In the past 10 decades, dwelling builders have been busy.

Housing starts (2010-21)

But, housing supply does not have a cartel like oil suppliers have OPEC.

So, most builders & lots of town councils obtained overzealous & overbuilt stock.

As a end result, months of offer from new building is >400% that of resale models!

Months of Supply: New vs. Existing Homes (2010-22)

So now, builders are stopping new assignments although seeking to offer off existing initiatives.

Housing Market Index (2010-22)

As soon as builders begin trimming jobs en masse, building will see a housing-relevant recession.

And because building careers are a substance section of general jobs, we could a national headline economic downturn as effectively.

Home Price Growth: 2022 & 2023 Forecast

Home Prices: 1920-2022 & 2022-25 Forecast

Overall Inventory (1982-2022)

Inventory: New & Existing Homes (1982-2022)

Source from resales will hold reducing for the reason that 90% of house loan holders have a <5% mortgage. Most will become a landlord instead of selling their home.

Homeownership Rate (1940-2022)

Mortgage Credit Availability Index (2004-22)

Median Days on Market (2015-22)


Homes Sold (YTD 2008-22)

Markets facing a possible 5% price correction by 2023

Why? Some cities have massively overbuilt housing inventory.

Permits Issued Per 1000 Units (2022)

You can read more here.

3 interventions from the federal government:

  1. Pare or reduce benchmark rates
  2. Resume QE of RMBS
  3. Resume mortgage forbearance

This will protect housing equity by sacrificing debt.

And, then, we’ll see another spike in home prices.
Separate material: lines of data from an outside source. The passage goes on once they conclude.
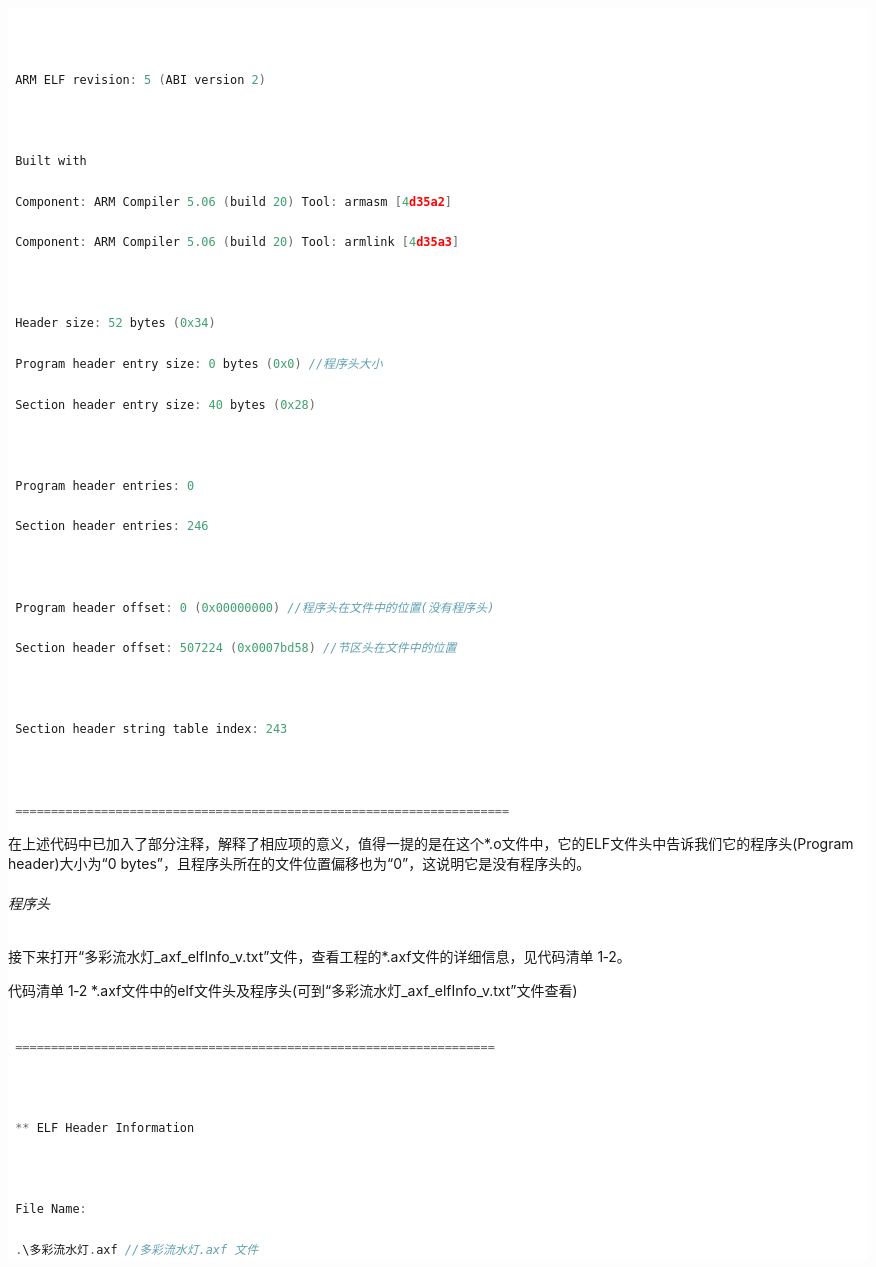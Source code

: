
 ```C 



 ARM ELF revision: 5 (ABI version 2)



 Built with

 Component: ARM Compiler 5.06 (build 20) Tool: armasm [4d35a2]

 Component: ARM Compiler 5.06 (build 20) Tool: armlink [4d35a3]



 Header size: 52 bytes (0x34)

 Program header entry size: 0 bytes (0x0) //程序头大小

 Section header entry size: 40 bytes (0x28)



 Program header entries: 0

 Section header entries: 246



 Program header offset: 0 (0x00000000) //程序头在文件中的位置(没有程序头)

 Section header offset: 507224 (0x0007bd58) //节区头在文件中的位置



 Section header string table index: 243



 =====================================================================

```
在上述代码中已加入了部分注释，解释了相应项的意义，值得一提的是在这个\*.o文件中，它的ELF文件头中告诉我们它的程序头(Program header)大小为“0 bytes”，且程序头所在的文件位置偏移也为“0”，这说明它是没有程序头的。

###### 程序头

接下来打开“多彩流水灯\_axf\_elfInfo\_v.txt”文件，查看工程的\*.axf文件的详细信息，见代码清单 1‑2。

<span class="anchor" id="_Ref445710279"></span>代码清单 1‑2 *.axf文件中的elf文件头及程序头(可到“多彩流水灯_axf_elfInfo_v.txt”文件查看)
```C 

 ===================================================================



 ** ELF Header Information



 File Name:

 .\多彩流水灯.axf //多彩流水灯.axf 文件
```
Our belief? Never bet against America.

Never Bet Against America

Note: All statements above are subject to revisions based on changing assumptions and market conditions. Figures could be rounded by +-10% for improving readability. We are neither a tax advisor nor a financial advisor and none of our statements should be interpreted as tax advice or financial advice.